_Exercise aim_. Could you copy every line of the data that contains the word "parent"?

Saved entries
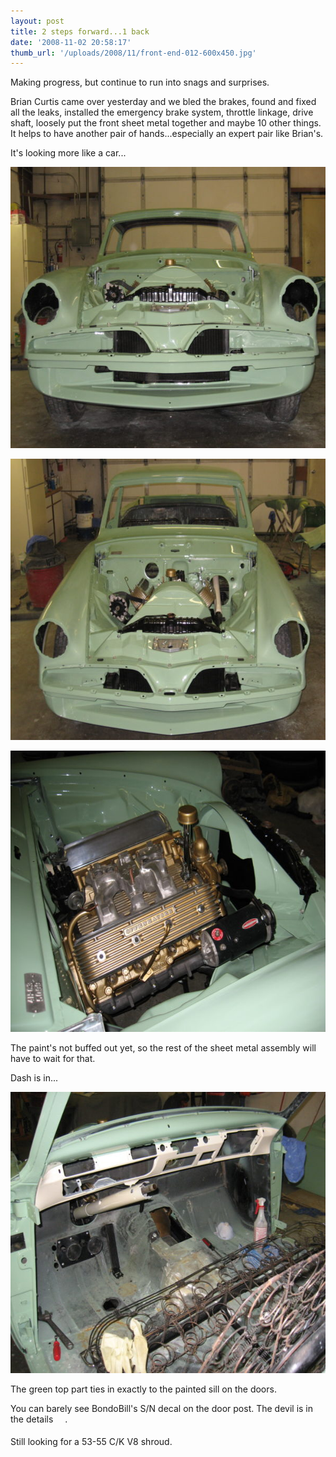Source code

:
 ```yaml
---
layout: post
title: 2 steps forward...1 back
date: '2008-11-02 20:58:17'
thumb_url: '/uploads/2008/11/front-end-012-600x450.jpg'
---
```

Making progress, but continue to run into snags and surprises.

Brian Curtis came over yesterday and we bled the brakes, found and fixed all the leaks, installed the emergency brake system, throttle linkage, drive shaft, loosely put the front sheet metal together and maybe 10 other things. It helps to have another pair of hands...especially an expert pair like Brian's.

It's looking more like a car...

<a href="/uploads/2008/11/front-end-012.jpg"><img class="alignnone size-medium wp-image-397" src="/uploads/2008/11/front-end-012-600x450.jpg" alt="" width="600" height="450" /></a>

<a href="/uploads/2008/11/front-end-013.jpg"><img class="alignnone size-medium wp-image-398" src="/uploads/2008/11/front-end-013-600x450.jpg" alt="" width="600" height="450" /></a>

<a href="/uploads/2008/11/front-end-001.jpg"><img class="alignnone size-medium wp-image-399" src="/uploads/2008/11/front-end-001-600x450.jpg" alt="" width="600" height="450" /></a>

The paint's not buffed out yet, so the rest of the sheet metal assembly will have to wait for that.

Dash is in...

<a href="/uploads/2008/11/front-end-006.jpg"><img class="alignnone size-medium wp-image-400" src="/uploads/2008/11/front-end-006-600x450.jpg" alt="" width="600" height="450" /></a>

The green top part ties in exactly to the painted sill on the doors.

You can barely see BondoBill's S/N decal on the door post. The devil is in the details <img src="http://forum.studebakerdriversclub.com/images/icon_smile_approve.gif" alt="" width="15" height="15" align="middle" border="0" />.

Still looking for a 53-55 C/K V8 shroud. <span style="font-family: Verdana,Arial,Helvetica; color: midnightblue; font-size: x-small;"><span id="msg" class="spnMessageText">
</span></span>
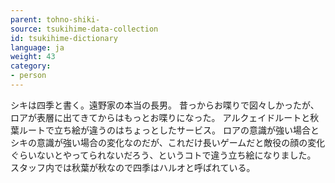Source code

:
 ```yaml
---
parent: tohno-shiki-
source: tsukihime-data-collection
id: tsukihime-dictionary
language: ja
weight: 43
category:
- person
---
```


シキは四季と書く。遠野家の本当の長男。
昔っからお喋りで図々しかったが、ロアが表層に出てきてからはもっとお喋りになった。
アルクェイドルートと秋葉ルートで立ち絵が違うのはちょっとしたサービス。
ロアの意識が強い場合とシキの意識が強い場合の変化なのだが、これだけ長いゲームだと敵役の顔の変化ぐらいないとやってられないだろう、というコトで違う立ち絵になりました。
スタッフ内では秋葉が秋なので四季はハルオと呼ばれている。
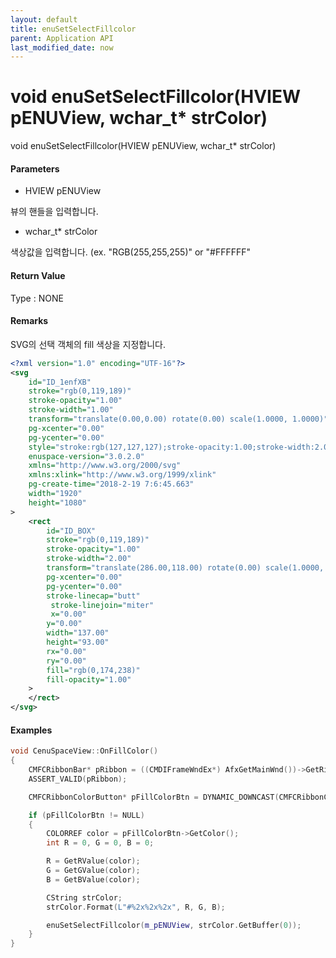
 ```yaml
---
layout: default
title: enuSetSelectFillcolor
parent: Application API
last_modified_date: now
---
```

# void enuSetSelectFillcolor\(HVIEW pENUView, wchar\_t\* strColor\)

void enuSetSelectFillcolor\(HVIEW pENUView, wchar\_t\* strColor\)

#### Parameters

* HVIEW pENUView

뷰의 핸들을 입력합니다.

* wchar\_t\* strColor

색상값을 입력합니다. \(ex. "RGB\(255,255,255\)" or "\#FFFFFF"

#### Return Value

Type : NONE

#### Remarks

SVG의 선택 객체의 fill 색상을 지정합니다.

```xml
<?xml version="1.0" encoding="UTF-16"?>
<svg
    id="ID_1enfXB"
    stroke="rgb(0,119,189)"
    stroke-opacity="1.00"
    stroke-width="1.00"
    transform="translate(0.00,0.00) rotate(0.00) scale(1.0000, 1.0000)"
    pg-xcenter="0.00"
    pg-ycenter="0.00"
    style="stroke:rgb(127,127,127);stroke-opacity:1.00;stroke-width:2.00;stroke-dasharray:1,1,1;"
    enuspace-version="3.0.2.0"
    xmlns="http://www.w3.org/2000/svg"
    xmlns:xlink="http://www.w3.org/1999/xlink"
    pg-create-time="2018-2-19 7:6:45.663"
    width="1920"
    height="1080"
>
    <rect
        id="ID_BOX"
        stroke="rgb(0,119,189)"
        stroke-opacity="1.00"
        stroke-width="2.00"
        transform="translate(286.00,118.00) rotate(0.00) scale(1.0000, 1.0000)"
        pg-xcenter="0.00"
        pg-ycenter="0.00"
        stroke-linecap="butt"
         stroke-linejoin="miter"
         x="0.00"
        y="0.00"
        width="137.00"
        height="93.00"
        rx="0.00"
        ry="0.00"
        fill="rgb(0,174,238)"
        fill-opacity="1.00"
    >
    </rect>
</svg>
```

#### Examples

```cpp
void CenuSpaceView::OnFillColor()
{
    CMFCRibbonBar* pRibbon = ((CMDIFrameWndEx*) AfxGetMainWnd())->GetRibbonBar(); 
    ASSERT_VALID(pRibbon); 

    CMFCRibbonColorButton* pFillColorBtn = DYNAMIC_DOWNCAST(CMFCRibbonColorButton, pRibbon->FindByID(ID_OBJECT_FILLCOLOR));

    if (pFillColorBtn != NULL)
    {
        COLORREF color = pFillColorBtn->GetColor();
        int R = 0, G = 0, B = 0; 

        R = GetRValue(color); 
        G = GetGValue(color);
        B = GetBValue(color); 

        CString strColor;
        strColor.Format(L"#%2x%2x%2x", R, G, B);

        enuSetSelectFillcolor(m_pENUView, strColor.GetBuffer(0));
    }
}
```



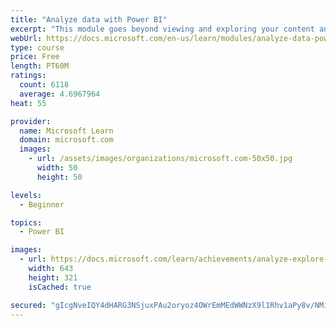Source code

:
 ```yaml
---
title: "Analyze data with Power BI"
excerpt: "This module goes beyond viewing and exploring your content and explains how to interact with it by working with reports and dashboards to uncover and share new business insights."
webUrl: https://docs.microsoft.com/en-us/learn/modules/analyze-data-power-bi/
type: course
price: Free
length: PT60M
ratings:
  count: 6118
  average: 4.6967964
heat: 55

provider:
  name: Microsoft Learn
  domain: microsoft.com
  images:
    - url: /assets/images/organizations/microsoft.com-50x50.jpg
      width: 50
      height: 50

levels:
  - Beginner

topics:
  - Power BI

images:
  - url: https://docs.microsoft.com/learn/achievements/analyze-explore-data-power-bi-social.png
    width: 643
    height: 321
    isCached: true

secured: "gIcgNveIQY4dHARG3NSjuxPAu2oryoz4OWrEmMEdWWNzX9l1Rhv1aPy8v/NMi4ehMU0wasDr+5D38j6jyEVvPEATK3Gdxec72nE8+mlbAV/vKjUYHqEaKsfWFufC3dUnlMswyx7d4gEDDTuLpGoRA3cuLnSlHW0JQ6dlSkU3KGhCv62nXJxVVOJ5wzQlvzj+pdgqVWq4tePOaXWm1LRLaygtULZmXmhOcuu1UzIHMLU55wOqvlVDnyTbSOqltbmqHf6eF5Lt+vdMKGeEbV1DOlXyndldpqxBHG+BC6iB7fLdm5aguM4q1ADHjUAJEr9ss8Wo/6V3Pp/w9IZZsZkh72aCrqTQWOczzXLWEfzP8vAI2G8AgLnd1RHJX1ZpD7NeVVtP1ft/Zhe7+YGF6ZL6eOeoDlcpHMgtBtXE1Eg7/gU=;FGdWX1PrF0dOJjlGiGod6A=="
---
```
==
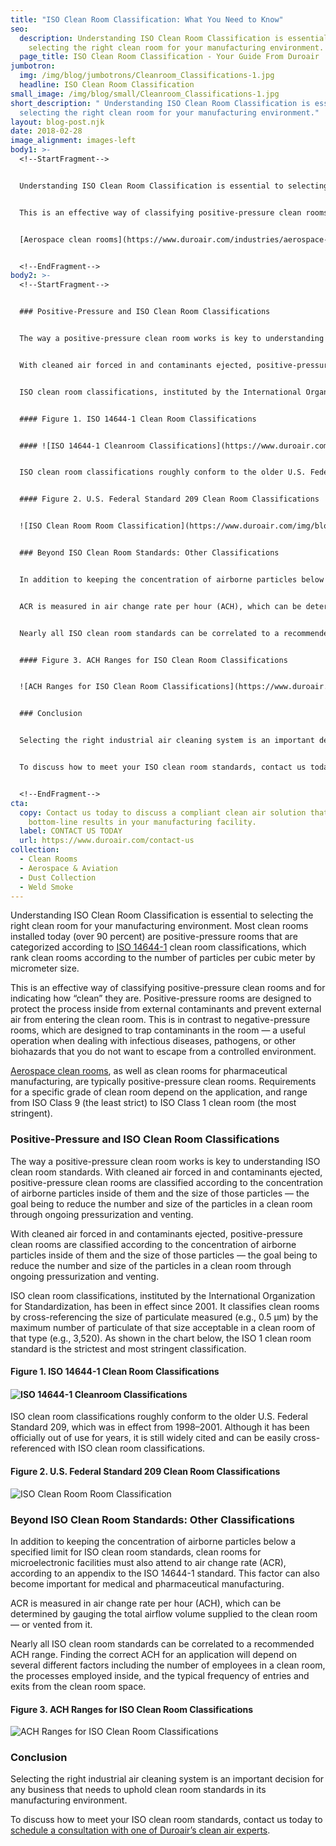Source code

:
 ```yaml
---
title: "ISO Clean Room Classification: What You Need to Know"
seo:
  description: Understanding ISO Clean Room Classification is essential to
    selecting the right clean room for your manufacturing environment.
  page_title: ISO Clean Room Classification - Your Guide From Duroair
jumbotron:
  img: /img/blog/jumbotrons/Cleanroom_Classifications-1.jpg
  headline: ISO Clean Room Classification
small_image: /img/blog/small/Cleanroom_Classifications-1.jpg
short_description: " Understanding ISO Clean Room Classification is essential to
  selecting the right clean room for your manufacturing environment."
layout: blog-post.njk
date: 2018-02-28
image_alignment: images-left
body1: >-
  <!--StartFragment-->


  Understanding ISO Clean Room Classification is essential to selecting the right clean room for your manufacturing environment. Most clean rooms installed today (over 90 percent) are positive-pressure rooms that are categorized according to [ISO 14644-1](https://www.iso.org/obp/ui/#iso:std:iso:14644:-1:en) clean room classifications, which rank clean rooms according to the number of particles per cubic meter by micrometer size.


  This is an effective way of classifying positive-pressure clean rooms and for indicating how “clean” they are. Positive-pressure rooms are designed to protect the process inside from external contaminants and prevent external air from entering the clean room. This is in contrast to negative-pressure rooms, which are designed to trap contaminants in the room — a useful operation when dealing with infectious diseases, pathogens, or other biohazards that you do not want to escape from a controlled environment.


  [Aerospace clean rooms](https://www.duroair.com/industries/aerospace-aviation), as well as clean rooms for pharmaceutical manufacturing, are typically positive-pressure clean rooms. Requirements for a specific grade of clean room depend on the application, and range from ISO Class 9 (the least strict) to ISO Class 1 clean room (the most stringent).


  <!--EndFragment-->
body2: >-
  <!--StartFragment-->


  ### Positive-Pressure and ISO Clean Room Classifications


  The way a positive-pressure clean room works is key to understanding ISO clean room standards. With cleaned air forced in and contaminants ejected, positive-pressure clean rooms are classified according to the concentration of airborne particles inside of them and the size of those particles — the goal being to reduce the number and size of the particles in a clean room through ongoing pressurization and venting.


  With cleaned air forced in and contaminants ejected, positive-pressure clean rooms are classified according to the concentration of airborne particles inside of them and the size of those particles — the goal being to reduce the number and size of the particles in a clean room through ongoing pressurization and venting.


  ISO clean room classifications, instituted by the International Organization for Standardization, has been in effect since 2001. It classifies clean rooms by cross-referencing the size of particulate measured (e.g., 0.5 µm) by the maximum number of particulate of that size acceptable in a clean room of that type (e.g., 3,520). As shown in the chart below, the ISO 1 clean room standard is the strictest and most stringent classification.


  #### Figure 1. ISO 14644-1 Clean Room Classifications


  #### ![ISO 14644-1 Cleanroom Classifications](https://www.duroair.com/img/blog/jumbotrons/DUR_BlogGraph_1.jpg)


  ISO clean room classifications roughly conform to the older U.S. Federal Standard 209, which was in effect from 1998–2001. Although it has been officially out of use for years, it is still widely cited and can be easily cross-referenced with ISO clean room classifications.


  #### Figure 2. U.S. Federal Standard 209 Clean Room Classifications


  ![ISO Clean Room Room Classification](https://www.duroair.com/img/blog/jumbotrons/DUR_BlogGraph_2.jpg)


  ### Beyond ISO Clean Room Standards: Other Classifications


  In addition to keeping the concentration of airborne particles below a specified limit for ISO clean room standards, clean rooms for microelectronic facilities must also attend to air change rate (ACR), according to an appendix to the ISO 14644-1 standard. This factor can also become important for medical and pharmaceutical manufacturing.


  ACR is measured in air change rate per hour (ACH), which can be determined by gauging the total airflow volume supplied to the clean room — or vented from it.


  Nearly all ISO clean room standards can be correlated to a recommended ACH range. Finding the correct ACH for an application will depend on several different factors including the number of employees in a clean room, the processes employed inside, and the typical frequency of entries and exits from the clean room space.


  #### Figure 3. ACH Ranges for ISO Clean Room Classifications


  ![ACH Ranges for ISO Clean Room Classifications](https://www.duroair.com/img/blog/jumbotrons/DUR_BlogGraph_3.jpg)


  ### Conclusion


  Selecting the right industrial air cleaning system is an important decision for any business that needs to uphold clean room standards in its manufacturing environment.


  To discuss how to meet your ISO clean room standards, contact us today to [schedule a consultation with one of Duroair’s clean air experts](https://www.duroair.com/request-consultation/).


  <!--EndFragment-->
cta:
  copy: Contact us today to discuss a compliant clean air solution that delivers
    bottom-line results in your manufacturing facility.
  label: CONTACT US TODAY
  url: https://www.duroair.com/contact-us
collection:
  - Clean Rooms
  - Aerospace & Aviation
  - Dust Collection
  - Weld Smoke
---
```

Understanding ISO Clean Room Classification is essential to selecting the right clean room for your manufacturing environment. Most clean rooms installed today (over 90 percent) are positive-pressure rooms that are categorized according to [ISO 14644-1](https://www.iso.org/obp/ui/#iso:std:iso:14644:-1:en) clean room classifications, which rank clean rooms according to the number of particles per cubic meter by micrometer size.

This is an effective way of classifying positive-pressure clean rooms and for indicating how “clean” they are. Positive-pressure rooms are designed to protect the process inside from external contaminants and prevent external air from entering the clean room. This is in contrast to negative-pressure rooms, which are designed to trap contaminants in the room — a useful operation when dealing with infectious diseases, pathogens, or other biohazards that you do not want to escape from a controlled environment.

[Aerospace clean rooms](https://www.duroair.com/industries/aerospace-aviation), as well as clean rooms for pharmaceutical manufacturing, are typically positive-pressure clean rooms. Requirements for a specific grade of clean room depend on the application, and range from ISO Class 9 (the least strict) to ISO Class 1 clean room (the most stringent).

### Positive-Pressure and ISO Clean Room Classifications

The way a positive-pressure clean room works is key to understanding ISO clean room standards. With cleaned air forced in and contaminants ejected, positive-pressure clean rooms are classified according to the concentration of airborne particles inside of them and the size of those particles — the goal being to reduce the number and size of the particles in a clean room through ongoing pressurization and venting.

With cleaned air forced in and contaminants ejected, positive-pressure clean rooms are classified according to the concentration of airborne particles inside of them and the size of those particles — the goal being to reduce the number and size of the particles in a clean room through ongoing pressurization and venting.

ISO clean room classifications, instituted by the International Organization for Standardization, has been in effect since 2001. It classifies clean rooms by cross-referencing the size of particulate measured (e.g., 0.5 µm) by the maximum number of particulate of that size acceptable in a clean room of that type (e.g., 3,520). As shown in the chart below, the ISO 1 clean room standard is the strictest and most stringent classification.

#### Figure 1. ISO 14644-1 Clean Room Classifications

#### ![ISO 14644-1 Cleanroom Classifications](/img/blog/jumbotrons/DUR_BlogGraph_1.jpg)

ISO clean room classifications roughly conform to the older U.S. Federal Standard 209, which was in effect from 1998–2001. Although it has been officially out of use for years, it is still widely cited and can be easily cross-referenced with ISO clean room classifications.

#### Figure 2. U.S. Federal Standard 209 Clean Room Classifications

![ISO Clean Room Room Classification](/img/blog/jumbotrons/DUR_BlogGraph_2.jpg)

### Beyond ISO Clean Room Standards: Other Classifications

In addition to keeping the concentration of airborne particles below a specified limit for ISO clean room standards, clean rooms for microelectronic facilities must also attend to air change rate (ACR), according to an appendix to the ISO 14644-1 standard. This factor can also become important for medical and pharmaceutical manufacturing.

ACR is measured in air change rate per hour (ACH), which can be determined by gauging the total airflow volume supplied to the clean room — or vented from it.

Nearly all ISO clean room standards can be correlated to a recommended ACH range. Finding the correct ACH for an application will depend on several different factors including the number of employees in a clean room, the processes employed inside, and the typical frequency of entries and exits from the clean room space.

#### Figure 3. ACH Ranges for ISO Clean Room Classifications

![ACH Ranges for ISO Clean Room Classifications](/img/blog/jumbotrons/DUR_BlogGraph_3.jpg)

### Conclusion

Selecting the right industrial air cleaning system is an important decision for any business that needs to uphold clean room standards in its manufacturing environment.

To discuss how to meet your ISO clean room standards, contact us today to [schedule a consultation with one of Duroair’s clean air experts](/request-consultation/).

_Output for this exercise_.
parent: tohno-shiki-
parent: Application API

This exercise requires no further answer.